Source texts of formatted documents
::::::::

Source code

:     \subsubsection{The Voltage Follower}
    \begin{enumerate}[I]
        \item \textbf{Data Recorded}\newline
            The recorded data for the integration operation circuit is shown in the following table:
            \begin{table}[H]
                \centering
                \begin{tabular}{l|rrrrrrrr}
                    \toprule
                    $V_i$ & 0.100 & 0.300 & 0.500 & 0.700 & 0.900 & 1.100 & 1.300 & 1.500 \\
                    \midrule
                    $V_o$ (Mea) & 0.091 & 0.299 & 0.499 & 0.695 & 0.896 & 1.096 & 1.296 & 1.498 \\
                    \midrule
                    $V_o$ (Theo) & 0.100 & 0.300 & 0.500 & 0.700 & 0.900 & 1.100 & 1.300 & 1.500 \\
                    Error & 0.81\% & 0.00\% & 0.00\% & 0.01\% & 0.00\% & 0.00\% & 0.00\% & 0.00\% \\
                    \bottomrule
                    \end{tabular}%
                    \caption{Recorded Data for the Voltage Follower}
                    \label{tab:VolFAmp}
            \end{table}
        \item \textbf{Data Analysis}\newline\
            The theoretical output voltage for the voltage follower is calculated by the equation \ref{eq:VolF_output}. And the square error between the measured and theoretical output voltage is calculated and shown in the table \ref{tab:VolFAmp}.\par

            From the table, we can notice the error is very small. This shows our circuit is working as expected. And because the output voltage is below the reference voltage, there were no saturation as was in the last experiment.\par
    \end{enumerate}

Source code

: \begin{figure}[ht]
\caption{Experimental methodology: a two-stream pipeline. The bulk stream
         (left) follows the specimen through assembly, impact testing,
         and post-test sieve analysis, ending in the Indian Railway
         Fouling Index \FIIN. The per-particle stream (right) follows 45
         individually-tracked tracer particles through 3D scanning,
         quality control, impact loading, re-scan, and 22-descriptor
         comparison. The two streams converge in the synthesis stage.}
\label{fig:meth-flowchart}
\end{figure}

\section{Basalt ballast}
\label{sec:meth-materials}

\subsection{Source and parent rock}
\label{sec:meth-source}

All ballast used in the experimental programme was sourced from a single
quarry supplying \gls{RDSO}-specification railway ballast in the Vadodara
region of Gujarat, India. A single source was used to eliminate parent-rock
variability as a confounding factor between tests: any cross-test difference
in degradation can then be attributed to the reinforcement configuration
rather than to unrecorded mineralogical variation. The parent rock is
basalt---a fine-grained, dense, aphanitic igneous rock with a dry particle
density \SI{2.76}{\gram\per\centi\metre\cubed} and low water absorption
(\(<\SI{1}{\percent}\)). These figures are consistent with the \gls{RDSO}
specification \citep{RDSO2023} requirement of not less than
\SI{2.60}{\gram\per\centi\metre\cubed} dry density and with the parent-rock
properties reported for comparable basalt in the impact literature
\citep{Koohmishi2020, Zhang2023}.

::::::::

Give back each entry so that it matches the original word for word.

SOLUTION FOR THIS EXERCISE:
Source code

:     \subsubsection{The Voltage Follower}
    \begin{enumerate}[I]
        \item \textbf{Data Recorded}\newline
            The recorded data for the integration operation circuit is shown in the following table:
            \begin{table}[H]
                \centering
                \begin{tabular}{l|rrrrrrrr}
                    \toprule
                    $V_i$ & 0.100 & 0.300 & 0.500 & 0.700 & 0.900 & 1.100 & 1.300 & 1.500 \\
                    \midrule
                    $V_o$ (Mea) & 0.091 & 0.299 & 0.499 & 0.695 & 0.896 & 1.096 & 1.296 & 1.498 \\
                    \midrule
                    $V_o$ (Theo) & 0.100 & 0.300 & 0.500 & 0.700 & 0.900 & 1.100 & 1.300 & 1.500 \\
                    Error & 0.81\% & 0.00\% & 0.00\% & 0.01\% & 0.00\% & 0.00\% & 0.00\% & 0.00\% \\
                    \bottomrule
                    \end{tabular}%
                    \caption{Recorded Data for the Voltage Follower}
                    \label{tab:VolFAmp}
            \end{table}
        \item \textbf{Data Analysis}\newline\
            The theoretical output voltage for the voltage follower is calculated by the equation \ref{eq:VolF_output}. And the square error between the measured and theoretical output voltage is calculated and shown in the table \ref{tab:VolFAmp}.\par

            From the table, we can notice the error is very small. This shows our circuit is working as expected. And because the output voltage is below the reference voltage, there were no saturation as was in the last experiment.\par
    \end{enumerate}

Source code

: \begin{figure}[ht]
\caption{Experimental methodology: a two-stream pipeline. The bulk stream
         (left) follows the specimen through assembly, impact testing,
         and post-test sieve analysis, ending in the Indian Railway
         Fouling Index \FIIN. The per-particle stream (right) follows 45
         individually-tracked tracer particles through 3D scanning,
         quality control, impact loading, re-scan, and 22-descriptor
         comparison. The two streams converge in the synthesis stage.}
\label{fig:meth-flowchart}
\end{figure}

\section{Basalt ballast}
\label{sec:meth-materials}

\subsection{Source and parent rock}
\label{sec:meth-source}

All ballast used in the experimental programme was sourced from a single
quarry supplying \gls{RDSO}-specification railway ballast in the Vadodara
region of Gujarat, India. A single source was used to eliminate parent-rock
variability as a confounding factor between tests: any cross-test difference
in degradation can then be attributed to the reinforcement configuration
rather than to unrecorded mineralogical variation. The parent rock is
basalt---a fine-grained, dense, aphanitic igneous rock with a dry particle
density \SI{2.76}{\gram\per\centi\metre\cubed} and low water absorption
(\(<\SI{1}{\percent}\)). These figures are consistent with the \gls{RDSO}
specification \citep{RDSO2023} requirement of not less than
\SI{2.60}{\gram\per\centi\metre\cubed} dry density and with the parent-rock
properties reported for comparable basalt in the impact literature
\citep{Koohmishi2020, Zhang2023}.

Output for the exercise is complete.